Das Evangelische Wort

Sonntag, 05. 06. 2005,  6.55 Uhr - 7.00 Uhr Österreich 1

 

 

von Pfarrer Andreas Fasching

Autokolonnen wälzen sich Richtung Süden. Wochenende für Wochenende dieselbe Situation: Sonne tanken, raus aus dem grauen Alltag. Wer’s nicht zu einem kurzen oder auch längeren Urlaub schafft, den drängt‘s zumindest in den eigenen Garten, auf den Balkon oder in eines der Naherholungsgebiete. Endlich Sommer und Sonne! Nach 38 oder mehr Wochenstunden am Arbeitsplatz bei einer Lichtstromdichte von 300 bis 500 Lux drängt der Mensch ins Freie und ans Licht. Selbst ohne Sonne versorgt uns der Himmel tagsüber mit 8.000 bis 10.000 Lux. Nimmt man das als Maßstab für das menschliche Lichtbedürfnis, gleicht unsere Situation in Häusern und Wohnungen der von Höhlenbewohnern.

Forscher eines Tiroler Kompetenzzentrums arbeiten nun daran, Kunstlicht dem natürlichen Tageslicht immer ähnlicher zu machen. Neben einer höheren Intensität des Lichtes geht es dabei vor allem darum, die Farbigkeit des Tageslichtes in die Räume zu bringen. Vom kräftigen Blau des natürlichen Morgenlichts bis zum feuerähnlichen roten Abendlicht soll das Spektrum reichen.

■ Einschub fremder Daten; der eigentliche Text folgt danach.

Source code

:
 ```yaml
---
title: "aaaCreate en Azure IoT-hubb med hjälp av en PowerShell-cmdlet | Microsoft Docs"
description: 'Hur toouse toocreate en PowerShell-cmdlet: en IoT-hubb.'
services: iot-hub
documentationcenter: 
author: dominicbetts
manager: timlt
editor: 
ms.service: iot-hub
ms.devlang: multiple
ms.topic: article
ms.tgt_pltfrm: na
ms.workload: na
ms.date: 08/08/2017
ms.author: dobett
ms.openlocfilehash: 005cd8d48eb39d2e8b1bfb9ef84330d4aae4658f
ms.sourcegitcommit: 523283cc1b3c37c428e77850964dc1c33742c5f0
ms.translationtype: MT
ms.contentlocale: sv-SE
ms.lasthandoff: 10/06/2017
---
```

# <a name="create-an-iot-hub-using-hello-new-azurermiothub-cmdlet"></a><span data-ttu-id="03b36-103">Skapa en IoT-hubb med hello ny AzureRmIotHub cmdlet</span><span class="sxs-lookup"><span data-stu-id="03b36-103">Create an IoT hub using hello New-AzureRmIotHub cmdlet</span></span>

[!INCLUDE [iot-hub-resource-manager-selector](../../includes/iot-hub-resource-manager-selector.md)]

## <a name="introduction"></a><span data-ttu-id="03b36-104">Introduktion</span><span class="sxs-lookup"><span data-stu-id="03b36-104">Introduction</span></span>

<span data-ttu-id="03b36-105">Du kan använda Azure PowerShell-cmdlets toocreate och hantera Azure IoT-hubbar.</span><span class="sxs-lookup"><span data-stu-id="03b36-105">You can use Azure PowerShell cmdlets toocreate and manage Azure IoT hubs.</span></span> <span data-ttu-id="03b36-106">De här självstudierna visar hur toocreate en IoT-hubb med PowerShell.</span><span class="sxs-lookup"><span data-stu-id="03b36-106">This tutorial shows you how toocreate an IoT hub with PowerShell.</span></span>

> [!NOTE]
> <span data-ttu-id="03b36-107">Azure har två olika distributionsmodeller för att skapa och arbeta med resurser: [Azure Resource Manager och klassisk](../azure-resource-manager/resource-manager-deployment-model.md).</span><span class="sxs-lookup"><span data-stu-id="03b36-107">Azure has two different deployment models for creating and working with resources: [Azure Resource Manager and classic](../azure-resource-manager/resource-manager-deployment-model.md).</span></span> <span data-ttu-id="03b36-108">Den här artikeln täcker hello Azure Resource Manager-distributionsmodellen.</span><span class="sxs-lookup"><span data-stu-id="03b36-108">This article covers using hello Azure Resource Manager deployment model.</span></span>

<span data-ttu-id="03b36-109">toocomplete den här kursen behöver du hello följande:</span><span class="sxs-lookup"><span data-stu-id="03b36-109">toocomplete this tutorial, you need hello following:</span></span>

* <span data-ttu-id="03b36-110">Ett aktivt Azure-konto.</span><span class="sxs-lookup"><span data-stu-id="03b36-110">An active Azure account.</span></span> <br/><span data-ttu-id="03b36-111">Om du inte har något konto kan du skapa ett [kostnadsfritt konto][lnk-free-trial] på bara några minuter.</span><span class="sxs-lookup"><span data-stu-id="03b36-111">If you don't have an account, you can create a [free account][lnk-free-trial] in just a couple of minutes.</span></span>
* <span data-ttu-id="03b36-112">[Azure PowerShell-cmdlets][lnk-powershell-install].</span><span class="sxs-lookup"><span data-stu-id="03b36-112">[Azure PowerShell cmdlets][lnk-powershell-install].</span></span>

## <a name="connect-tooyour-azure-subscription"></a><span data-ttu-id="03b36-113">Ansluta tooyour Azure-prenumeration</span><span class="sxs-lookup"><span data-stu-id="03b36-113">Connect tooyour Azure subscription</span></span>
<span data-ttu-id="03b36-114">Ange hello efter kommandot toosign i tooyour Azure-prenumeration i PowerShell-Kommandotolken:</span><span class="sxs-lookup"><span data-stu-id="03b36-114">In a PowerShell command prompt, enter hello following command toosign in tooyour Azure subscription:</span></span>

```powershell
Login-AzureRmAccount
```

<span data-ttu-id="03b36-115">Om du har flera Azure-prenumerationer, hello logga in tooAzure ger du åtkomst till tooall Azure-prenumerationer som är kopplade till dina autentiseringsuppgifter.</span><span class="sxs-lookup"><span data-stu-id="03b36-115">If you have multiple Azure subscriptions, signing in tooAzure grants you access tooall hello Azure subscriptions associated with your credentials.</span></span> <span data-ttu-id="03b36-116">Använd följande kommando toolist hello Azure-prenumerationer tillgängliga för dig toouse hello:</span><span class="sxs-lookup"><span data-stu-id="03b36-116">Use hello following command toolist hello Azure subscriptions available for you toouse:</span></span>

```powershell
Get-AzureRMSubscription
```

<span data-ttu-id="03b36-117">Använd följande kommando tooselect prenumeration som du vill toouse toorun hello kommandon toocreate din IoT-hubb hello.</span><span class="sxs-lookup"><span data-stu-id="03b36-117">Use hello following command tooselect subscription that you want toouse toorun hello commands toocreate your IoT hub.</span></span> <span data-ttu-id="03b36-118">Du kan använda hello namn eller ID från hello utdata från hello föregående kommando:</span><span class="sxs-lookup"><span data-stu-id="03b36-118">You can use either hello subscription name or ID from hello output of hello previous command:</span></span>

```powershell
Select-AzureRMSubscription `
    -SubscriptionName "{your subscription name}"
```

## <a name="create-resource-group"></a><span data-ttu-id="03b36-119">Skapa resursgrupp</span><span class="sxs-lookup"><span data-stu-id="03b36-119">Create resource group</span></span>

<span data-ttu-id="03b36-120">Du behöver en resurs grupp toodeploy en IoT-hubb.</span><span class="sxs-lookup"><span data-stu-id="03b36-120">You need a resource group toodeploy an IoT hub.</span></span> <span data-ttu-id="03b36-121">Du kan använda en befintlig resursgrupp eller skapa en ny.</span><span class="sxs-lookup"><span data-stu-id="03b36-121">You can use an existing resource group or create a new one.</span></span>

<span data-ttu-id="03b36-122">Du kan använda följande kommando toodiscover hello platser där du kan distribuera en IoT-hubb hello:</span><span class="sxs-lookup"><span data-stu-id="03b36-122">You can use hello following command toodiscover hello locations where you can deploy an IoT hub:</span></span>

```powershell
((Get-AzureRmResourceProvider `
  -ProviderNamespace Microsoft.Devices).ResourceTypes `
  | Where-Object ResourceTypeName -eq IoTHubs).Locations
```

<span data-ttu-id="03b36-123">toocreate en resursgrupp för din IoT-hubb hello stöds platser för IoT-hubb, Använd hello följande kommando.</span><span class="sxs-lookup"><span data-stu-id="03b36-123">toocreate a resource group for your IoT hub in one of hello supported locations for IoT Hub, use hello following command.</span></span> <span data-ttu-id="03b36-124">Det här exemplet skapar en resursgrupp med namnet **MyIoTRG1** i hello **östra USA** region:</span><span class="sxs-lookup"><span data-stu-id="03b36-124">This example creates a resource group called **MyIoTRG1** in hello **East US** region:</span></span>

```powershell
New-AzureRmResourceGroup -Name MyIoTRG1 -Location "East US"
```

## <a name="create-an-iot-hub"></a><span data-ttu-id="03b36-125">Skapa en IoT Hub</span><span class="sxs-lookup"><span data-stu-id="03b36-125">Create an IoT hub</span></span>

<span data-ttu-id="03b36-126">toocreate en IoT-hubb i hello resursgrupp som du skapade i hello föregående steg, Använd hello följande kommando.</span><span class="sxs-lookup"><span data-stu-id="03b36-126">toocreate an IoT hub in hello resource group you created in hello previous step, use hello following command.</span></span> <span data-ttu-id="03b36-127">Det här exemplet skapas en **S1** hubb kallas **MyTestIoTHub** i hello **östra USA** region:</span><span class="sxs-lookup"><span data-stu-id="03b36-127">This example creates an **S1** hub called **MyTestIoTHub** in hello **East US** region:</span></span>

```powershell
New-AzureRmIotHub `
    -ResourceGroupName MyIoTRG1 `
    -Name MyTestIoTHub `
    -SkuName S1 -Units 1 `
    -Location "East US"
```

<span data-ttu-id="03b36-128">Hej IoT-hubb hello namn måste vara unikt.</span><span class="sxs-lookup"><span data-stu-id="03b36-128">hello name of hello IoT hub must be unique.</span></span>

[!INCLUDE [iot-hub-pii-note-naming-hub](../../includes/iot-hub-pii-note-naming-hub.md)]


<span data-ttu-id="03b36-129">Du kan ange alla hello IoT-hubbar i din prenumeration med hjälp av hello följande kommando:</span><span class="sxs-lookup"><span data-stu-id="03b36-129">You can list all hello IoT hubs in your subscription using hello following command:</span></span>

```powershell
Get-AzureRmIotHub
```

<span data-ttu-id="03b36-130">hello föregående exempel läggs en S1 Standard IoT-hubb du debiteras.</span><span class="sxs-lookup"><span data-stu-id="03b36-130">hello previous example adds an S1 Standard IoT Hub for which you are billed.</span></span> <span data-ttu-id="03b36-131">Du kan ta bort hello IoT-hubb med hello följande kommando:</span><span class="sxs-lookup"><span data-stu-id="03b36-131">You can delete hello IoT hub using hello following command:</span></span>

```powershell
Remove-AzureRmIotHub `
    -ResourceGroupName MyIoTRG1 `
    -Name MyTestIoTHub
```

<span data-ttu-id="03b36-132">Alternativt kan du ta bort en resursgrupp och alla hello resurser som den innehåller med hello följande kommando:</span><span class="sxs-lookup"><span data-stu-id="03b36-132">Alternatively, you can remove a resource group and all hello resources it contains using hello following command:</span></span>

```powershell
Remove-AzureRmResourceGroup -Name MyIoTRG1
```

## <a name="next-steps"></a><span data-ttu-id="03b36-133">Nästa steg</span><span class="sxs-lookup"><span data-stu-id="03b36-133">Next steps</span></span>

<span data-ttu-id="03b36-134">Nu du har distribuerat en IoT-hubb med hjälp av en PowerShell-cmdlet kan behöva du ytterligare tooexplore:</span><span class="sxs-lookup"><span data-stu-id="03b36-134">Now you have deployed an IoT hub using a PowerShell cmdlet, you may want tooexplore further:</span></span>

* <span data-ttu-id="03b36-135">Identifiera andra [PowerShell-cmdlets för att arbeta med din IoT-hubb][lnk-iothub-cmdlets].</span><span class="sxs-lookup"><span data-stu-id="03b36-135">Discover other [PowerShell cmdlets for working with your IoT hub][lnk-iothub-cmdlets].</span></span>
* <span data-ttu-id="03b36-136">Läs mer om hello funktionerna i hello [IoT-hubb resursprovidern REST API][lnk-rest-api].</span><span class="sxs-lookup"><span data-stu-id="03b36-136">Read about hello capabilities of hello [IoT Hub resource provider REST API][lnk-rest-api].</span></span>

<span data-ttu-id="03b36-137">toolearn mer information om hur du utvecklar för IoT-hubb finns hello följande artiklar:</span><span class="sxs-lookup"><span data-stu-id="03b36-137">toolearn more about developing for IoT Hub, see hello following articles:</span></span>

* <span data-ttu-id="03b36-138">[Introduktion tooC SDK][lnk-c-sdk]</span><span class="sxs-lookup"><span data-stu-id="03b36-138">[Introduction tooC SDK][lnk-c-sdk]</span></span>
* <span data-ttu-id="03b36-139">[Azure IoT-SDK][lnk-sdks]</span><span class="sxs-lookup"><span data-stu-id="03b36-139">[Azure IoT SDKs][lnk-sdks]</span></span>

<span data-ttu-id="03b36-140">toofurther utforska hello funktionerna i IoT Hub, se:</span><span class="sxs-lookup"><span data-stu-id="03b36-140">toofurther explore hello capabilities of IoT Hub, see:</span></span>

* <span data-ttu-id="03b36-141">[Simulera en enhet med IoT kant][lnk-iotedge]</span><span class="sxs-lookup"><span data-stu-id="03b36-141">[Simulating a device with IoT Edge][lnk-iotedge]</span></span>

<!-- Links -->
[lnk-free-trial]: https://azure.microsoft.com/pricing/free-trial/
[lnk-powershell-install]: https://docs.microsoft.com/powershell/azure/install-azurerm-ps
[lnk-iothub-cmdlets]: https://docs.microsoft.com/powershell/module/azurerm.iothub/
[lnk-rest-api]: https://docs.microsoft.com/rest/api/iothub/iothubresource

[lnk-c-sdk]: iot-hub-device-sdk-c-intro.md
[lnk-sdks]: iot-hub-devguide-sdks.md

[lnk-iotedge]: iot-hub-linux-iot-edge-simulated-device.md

Natürlich würde sich durch diese neue Art von Kunstlicht unsere Leistungsfähigkeit steigern. Vielleicht würde der Mensch dann nicht mehr so stark ins Freie und ans Licht drängen. Aber ist Ökonomie schon alles? Ist meine Lebendigkeit nicht von Polaritäten und Widersprüchlichkeiten bestimmt? Es gibt kein Licht ohne die Dämmerungssituation und den Schatten. Wer würde denn das aushalten, immer nur im Rampenlicht zu stehen und nicht auch Zeiten des Rückzugs zu haben? Wen würde denn der Anspruch nicht erdrücken, immer perfekt sein zu müssen?

 

Wenn ich menschlich bleiben will, nehme ich meine Unvollkommenheit wahr: dass ich Fehler mache, von innerer Zerrissenheit geplagt bin, das Leben mir Wunden zugefügt hat. Aus eigener Erfahrung weiß ich, dass es bis dahin ein mühevoller Weg ist. Lange
habe ich zu hohe Ansprüche an mich selbst gestellt, meine dunklen Seiten unterdrückt und mit viel Aufwand zu verbergen versucht. In diesem harten Kampf gegen mich selbst entziehe ich mir den Boden und blockiere meine Lebenskraft. Ich bleibe eingesperrt in der dunklen Höhle meiner Allmachtsphantasie, weil ich mir und anderen stolz vormache, es allein mit meinem Willen zu schaffen.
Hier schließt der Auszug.